One of my favorite things is sharing a film I love with someone. Even if they don't love it the same way I do, that experience imparts something about you to that person. When you share something you love, you are sharing a part of yourself, and there is nothing more vulnerable or personal than that.
I don't think of these movies as the canon or the official library or anything that formal. These are all just movies I keep in my hip pocket, movies I've filed away as part of my own personal ongoing film festival as worthwhile and notable.
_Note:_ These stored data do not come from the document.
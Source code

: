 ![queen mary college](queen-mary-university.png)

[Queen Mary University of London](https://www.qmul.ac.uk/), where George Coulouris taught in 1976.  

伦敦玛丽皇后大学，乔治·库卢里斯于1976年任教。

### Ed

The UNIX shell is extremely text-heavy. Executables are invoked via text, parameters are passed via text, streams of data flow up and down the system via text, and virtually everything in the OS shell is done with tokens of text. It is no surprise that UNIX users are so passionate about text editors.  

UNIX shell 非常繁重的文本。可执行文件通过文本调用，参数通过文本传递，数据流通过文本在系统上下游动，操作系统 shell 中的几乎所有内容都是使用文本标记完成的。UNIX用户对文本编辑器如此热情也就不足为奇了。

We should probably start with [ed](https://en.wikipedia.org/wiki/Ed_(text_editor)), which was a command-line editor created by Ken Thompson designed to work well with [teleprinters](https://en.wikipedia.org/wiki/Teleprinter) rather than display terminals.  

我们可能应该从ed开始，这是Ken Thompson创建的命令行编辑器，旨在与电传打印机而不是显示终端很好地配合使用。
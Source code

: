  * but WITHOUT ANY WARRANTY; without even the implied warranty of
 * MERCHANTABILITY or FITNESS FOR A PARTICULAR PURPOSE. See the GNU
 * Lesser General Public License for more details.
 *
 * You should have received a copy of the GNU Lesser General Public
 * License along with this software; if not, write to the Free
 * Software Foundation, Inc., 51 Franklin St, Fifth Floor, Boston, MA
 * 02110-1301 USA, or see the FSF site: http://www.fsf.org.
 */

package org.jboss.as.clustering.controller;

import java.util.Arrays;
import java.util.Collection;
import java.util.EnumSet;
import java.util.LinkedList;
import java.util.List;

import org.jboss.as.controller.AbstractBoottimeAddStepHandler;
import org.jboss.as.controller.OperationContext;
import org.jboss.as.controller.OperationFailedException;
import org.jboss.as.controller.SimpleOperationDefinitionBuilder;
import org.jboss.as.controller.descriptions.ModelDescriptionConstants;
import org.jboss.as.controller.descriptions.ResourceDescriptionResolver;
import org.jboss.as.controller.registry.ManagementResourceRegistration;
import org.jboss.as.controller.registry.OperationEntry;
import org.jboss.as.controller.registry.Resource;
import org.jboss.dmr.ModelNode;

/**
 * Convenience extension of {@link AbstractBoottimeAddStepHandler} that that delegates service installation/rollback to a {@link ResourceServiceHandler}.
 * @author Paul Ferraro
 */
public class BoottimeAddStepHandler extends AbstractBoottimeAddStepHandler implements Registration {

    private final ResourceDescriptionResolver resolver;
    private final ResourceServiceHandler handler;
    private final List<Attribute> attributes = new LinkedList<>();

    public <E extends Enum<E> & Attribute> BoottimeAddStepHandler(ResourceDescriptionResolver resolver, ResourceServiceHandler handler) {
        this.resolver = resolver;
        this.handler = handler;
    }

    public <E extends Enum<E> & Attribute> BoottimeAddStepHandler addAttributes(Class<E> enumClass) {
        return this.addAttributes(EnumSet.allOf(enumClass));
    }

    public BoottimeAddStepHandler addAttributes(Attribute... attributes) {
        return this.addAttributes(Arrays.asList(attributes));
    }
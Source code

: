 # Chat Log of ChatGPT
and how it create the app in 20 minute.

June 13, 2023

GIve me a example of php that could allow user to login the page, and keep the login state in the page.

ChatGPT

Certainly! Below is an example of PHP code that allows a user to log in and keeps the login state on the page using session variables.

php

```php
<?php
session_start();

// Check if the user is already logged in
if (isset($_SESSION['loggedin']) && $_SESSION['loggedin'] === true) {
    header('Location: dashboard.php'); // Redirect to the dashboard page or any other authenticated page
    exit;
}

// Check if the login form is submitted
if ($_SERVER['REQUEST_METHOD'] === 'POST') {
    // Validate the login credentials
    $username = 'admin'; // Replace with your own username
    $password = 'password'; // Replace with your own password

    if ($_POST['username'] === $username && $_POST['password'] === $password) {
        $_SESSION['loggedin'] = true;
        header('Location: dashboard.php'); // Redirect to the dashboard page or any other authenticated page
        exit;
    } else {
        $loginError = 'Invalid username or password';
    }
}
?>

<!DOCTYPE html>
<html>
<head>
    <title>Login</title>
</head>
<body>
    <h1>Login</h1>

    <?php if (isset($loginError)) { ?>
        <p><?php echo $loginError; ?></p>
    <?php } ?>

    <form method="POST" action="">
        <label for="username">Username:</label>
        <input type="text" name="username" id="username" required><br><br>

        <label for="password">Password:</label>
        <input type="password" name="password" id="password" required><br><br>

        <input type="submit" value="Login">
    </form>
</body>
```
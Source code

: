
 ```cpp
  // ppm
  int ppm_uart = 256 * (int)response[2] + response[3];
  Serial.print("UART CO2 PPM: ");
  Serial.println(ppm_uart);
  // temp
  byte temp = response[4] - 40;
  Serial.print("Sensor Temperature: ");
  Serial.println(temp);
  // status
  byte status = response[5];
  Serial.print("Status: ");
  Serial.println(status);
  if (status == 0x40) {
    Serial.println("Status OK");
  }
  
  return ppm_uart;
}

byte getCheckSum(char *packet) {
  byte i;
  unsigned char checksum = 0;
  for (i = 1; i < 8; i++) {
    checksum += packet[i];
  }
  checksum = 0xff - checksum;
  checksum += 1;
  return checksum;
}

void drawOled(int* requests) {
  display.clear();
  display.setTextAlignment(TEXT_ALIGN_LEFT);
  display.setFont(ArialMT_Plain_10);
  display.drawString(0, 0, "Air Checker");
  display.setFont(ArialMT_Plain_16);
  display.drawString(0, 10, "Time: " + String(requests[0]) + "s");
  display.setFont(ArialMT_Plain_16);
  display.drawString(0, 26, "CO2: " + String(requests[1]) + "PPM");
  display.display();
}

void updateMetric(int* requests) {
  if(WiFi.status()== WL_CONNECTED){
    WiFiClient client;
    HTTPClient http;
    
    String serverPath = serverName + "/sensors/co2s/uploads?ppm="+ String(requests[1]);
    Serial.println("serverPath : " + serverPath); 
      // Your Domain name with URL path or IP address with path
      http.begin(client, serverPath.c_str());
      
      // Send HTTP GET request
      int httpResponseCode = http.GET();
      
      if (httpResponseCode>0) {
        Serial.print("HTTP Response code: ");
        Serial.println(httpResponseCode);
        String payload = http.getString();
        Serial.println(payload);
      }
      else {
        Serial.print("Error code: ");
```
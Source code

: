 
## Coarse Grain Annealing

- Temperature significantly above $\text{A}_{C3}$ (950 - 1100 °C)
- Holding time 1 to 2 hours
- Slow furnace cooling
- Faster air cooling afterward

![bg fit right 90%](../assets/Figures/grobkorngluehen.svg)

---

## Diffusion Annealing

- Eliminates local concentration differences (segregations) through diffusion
This is an ongoing list, one without an ending. This is The Hip Pocket.
Rush
Jason Patric, Jennifer Jason Leigh, Sam Elliott, Max Perlich, Gregg Allman, Tony Frank, William Sadler, Special K. McCray, Dennis Letts, Dennis Burkley, Glenn Wilson, Jimmy Ray Pickens, Barbara Lasater, Toni Pilgreen, Merrill Connally, Connie Cooper, Cynthia Dale Scott, John Ray Harrison, Michael Kirkland, Willie Ellison, Ron Kern, Thomas Rosales Jr., Suzanne Savoy, Ken Stadler, Gene Nash, Freddy Joe Odiorne, Niles Caldwell, Brandon Smith, Jerry King, Blue Deckert, Dell Gibson, Charlie Terrell, Hawke Dixon, James Phillips, Morad, Doug Pryzbocki
cinematography by Kenneth MacMillan
music by Eric Clapton
written by Pete Dexter
based on the book by Kim Wozencraft
produced by Richard D. Zanuck
directed by Lili Fini Zanuck
Rated R
2 hrs
Two undercover narcotics officers in rural Texas struggle with addictions, ethics, and the demands of their superiors.

If you’d asked me in the early ‘90s who I thought the best working actors were, I’m fairly sure I would have included Jennifer Jason Leigh and Jason Patric on that very short list.
Part of it was my age at the time. I was excited by younger actors making inroads, and I felt like Leigh in particular had been in beast mode for a while. She’s fantastic in Fast Times at Ridgemont High, and she made a strong impression in both Flesh + Blood (a completely batshit movie) and The Hitcher (one of the craziest deaths of the ‘80s). She struggled through a fistful of forgettable fare like Under Cover and Heart of Midnight for a few years before landing the role of Tralala in Last Exit to Brooklyn. One of the bleakest film experiences of the ‘80s, that film made it clear that she was willing to go anywhere with the right filmmaker. I think she’s phenomenal in Miami Blues, a film I suspect we will discuss at some point either on the show or in this column, and the very next year, she co-starred in this film with Patric, who had just given a mind-blowing performance in the small and criminally underseen After Dark, My Sweet. I was high on both of them when this rolled around, so Rush was an event in the McWeeny household.